2015 NY Slip Op 02076 [126 AD3d 544]
March 17, 2015
Appellate Division, First Department
Published by New York State Law Reporting Bureau pursuant to Judiciary Law § 431.
As corrected through Wednesday, April 29, 2015


[*1]
 Briana Adler et al., Appellants,
v
Ogden CAP Properties et al., Respondents.

Lowey Dannenberg Cohen & Hart, P.C., White Plains (Barbara J. Hart of counsel), for appellants.

Herrick, Feinstein LLP, New York (Janice Goldberg of counsel), for respondents.

Order, Supreme Court, New York County (Shirley Werner Kornreich, J.), entered on or about December 13, 2013, which to the extent appealed from as limited by the briefs, granted defendants' motion for summary judgment dismissing plaintiffs Lauren Shoenfeld's and Perri Steiner's breach of the warranty of habitability claim, and limited the scope of the proposed class of plaintiffs, unanimously affirmed, without costs.

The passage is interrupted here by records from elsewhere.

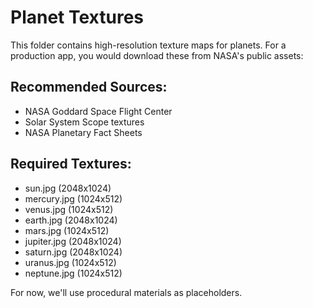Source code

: # Planet Textures

This folder contains high-resolution texture maps for planets. 
For a production app, you would download these from NASA's public assets:

## Recommended Sources:
- NASA Goddard Space Flight Center
- Solar System Scope textures
- NASA Planetary Fact Sheets

## Required Textures:
- sun.jpg (2048x1024)
- mercury.jpg (1024x512)
- venus.jpg (1024x512)
- earth.jpg (2048x1024)
- mars.jpg (1024x512)
- jupiter.jpg (2048x1024)
- saturn.jpg (2048x1024)
- uranus.jpg (1024x512)
- neptune.jpg (1024x512)

For now, we'll use procedural materials as placeholders.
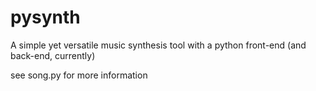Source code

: pysynth
=======

A simple yet versatile music synthesis tool with a python front-end (and back-end, currently)

see song.py for more information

The motion court correctly granted summary judgment dismissing plaintiffs' claim that defendants breached the warranty of habitability set forth in Real Property Law § 235-b because plaintiffs' respective residential apartments lacked electricity during and after Hurricane Sandy. Plaintiffs left their apartments before they lost electricity and they did not return until after the electricity had been restored (see Genson v Sixty Sutton Corp., 74 AD3d 560, 560 [1st Dept 2010]). In addition, there is no evidence that either plaintiff left their units due to a condition that rendered them uninhabitable or unusable for their intended function of residential occupation (see Solow v Wellner, 86 NY2d 582, 588-589 [1995]).

We have considered plaintiffs' remaining arguments, including that the court improperly limited the proposed class of plaintiffs, and find them unavailing. Concur—Sweeny, J.P., Renwick, Saxe, Manzanet-Daniels and Gische, JJ.